In mammals, the SynE homologues, syntaxin 13 and syntaxin 7, are localized at the early endosome or late endosome/lysosome, respectively (33). In Saccharomyces cerevisiae, the syntaxin Pep12p acts at the prevacuolar compartment (PVC), whereas Vam3p acts at the vacuole (34). In Arabidopsis thaliana, AtPep12 (Syp21) acts at the PVC, whereas AtVam3 (Syp22) is localized at both the PVC and vacuole (35). Previous phylogenetic analyses showed that early and late endosomal syntaxins cluster in a single clade (21, 36). This topology distinguished the SynE subfamily from other endocytically associated syntaxins, such as Tlg2/Syntaxin 16, involved in post-Golgi transport, and marks SynE as one of five major syntaxin subfamilies that evolved before the LCEA.
We sampled representative genomes from the five available eukaryotic supergroups (26) to obtain clear SynE homologues. Initial analysis to identify and remove long-branch sequences (SI Fig. 7) yielded a dataset that was then analyzed by four separate phylogenetic methods (Fig. 1). Surprisingly, SynE paralogues failed to resolve into organelle-specific clades but rather grouped into lineage-specific clades. For example, all flowering plant SynE homologues, including both Syp21 and 22, grouped together with the single green algal sequence as the immediate outgroup. In animals, syntaxins 13 and 7 are clearly the product of a duplication that took place after the proterostome/deuterostome divergence, i.e., entirely independently of the flowering plant duplications. The rest of the tree was poorly resolved. Nonetheless, at least two independent duplications of SynE, subsequent to the diversification of the major eukaryotic lineages but relatively early in each group, must have occurred.
Fig. 1.
Phylogenetic analysis of SynE genes with long-branch taxa removed, showing lineage-specific duplications in vertebrates and flowering plants. The inner box illustrates the timing of the duplication in those clades, whereas the outer box shows the well resolved preduplicates supporting that duplication. Nodes supporting clades of note are bolded. In this and subsequent phylogeny figures, node support values are given in the order of Bayesian posterior probabilities, PhyML bootstrap percentages, ML distance-corrected bootstrap percentages, and RaxML bootstrap percentages. Values are given for all nodes supported by >0.80 PP and >50% bootstrap support in two of three other methods. A star denotes a node supported by >0.95 posterior probability and >95% bootstrap support in two of three other methods. The − illustrates that the clade of interest was not reconstructed by the relevant method.

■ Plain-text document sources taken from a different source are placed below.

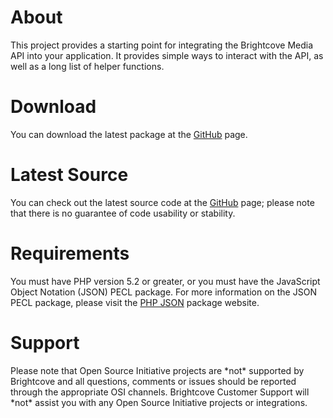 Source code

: <h1>
	About
</h1>

<p>
	This project provides a starting point for integrating the Brightcove Media API into your application. It provides simple ways to interact with the API, as well as a long list of helper functions.
</p>

<h1>
	Download
</h1>

<p>
	You can download the latest package at the <a href="http://github.com/brightcoveosi/PHP-MAPI-Wrapper">GitHub</a> page.
</p>

<h1>
	Latest Source
</h1>

<p>
	You can check out the latest source code at the <a href="http://github.com/brightcoveosi/PHP-MAPI-Wrapper">GitHub</a> page; please note that there is no guarantee of code usability or stability.
</p>

<h1>
	Requirements
</h1>

<p>
	You must have PHP version 5.2 or greater, or you must have the JavaScript Object Notation (JSON) PECL package. For more information on the JSON PECL package, please visit the <a href="http://www.php.net/json">PHP JSON</a> package website.
</p>

<h1>
	Support
</h1>

<p>
	Please note that Open Source Initiative projects are *not* supported by Brightcove and all questions, comments or issues should be reported through the appropriate OSI channels. Brightcove Customer Support will *not* assist you with any Open Source Initiative projects or integrations.
</p> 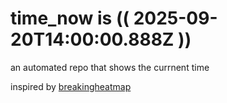 # time_now is (( 2025-09-20T14:00:00.888Z ))

an automated repo that shows the currnent time

inspired by [breakingheatmap](https://github.com/breakingheatmap/breakingheatmap) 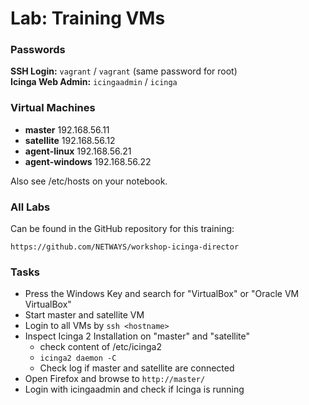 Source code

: Lab: Training VMs
=================

### Passwords

**SSH Login:** `vagrant` / `vagrant` (same password for root) \
**Icinga Web Admin:** `icingaadmin` / `icinga`

### Virtual Machines

* **master** 192.168.56.11
* **satellite** 192.168.56.12
* **agent-linux** 192.168.56.21
* **agent-windows** 192.168.56.22

Also see /etc/hosts on your notebook.

### All Labs

Can be found in the GitHub repository for this training:

    https://github.com/NETWAYS/workshop-icinga-director

### Tasks

* Press the Windows Key and search for "VirtualBox"
  or "Oracle VM VirtualBox"
* Start master and satellite VM
* Login to all VMs by `ssh <hostname>`
* Inspect Icinga 2 Installation on "master" and "satellite"
    - check content of /etc/icinga2
    - `icinga2 daemon -C`
    - Check log if master and satellite are connected
* Open Firefox and browse to `http://master/`
* Login with icingaadmin and check if Icinga is running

Because most SynEs have not been functionally characterized, their cellular locations remain uncertain. To explicitly test whether all SynE family members with known early endosomal or lysosomal/vacuolar locations resolve by organismal lineage or rather by location, we performed phylogenetic analysis on seven functionally characterized SynE homologues from three model organisms (Fig. 2). With very strong support, these SynE homologues resolve into lineage-specific clades, each containing syntaxins associated with both the early and late endocytic pathways. Thus, the current configuration of multiple endocytic syntaxins providing functionality for the degradative and recycling pathways is the result of gene duplications that occurred subsequent to the LCEA independently in animals, plants, and fungi. These syntaxin paralogues are derived from a common ancestral gene and have convergently evolved to localize and function at separate endocytic stages (SI Fig. 8A).
Fig. 2.
Phylogeny of SynE homologues that have been functionally characterized as associated with the early or late endocytic pathways. This clearly resolves the homologues into lineage-specific and not organellar clades. EE, associated with early endosomes or PVC; LE, associated with lysosome/vacuole.
Evolution of Early Endosomal Rabs (Rab 5).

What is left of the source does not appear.